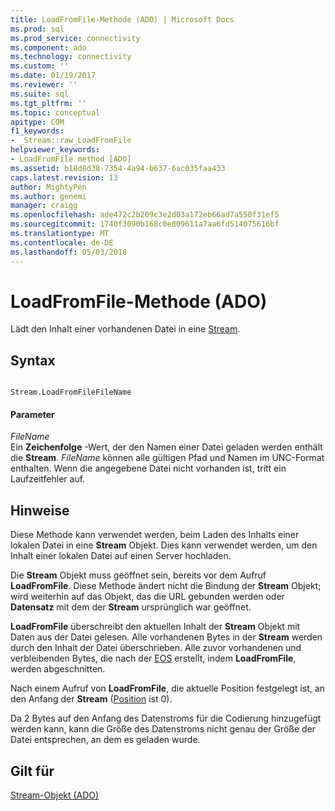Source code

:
 ```yaml
---
title: LoadFromFile-Methode (ADO) | Microsoft Docs
ms.prod: sql
ms.prod_service: connectivity
ms.component: ado
ms.technology: connectivity
ms.custom: ''
ms.date: 01/19/2017
ms.reviewer: ''
ms.suite: sql
ms.tgt_pltfrm: ''
ms.topic: conceptual
apitype: COM
f1_keywords:
- _Stream::raw_LoadFromFile
helpviewer_keywords:
- LoadFromFile method [ADO]
ms.assetid: b18d8d38-7354-4a94-b637-6ac035faa433
caps.latest.revision: 13
author: MightyPen
ms.author: genemi
manager: craigg
ms.openlocfilehash: ade472c2b209c3e2d03a172eb66ad7a550f31ef5
ms.sourcegitcommit: 1740f3090b168c0e809611a7aa6fd514075616bf
ms.translationtype: MT
ms.contentlocale: de-DE
ms.lasthandoff: 05/03/2018
---
```

# <a name="loadfromfile-method-ado"></a>LoadFromFile-Methode (ADO)
Lädt den Inhalt einer vorhandenen Datei in eine [Stream](../../../ado/reference/ado-api/stream-object-ado.md).  
  
## <a name="syntax"></a>Syntax  
  
```  
  
Stream.LoadFromFileFileName  
```  
  
#### <a name="parameters"></a>Parameter  
 *FileName*  
 Ein **Zeichenfolge** -Wert, der den Namen einer Datei geladen werden enthält die **Stream**. *FileName* können alle gültigen Pfad und Namen im UNC-Format enthalten. Wenn die angegebene Datei nicht vorhanden ist, tritt ein Laufzeitfehler auf.  
  
## <a name="remarks"></a>Hinweise  
 Diese Methode kann verwendet werden, beim Laden des Inhalts einer lokalen Datei in eine **Stream** Objekt. Dies kann verwendet werden, um den Inhalt einer lokalen Datei auf einen Server hochladen.  
  
 Die **Stream** Objekt muss geöffnet sein, bereits vor dem Aufruf **LoadFromFile**. Diese Methode ändert nicht die Bindung der **Stream** Objekt; wird weiterhin auf das Objekt, das die URL gebunden werden oder **Datensatz** mit dem der **Stream** ursprünglich war geöffnet.  
  
 **LoadFromFile** überschreibt den aktuellen Inhalt der **Stream** Objekt mit Daten aus der Datei gelesen. Alle vorhandenen Bytes in der **Stream** werden durch den Inhalt der Datei überschrieben. Alle zuvor vorhandenen und verbleibenden Bytes, die nach der [EOS](../../../ado/reference/ado-api/eos-property.md) erstellt, indem **LoadFromFile**, werden abgeschnitten.  
  
 Nach einem Aufruf von **LoadFromFile**, die aktuelle Position festgelegt ist, an den Anfang der **Stream** ([Position](../../../ado/reference/ado-api/position-property-ado.md) ist 0).  
  
 Da 2 Bytes auf den Anfang des Datenstroms für die Codierung hinzugefügt werden kann, kann die Größe des Datenstroms nicht genau der Größe der Datei entsprechen, an dem es geladen wurde.  
  
## <a name="applies-to"></a>Gilt für  
 [Stream-Objekt (ADO)](../../../ado/reference/ado-api/stream-object-ado.md)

__TASK DESCRIPTION__
Leave out every line above except those from the line with "Diese Methode kann" up to and including the line with "Die **Stream** Objekt", and copy those exactly.

__RESPONSE TO THE EXERCISE__
 Diese Methode kann verwendet werden, beim Laden des Inhalts einer lokalen Datei in eine **Stream** Objekt. Dies kann verwendet werden, um den Inhalt einer lokalen Datei auf einen Server hochladen.  
  
 Die **Stream** Objekt muss geöffnet sein, bereits vor dem Aufruf **LoadFromFile**. Diese Methode ändert nicht die Bindung der **Stream** Objekt; wird weiterhin auf das Objekt, das die URL gebunden werden oder **Datensatz** mit dem der **Stream** ursprünglich war geöffnet.  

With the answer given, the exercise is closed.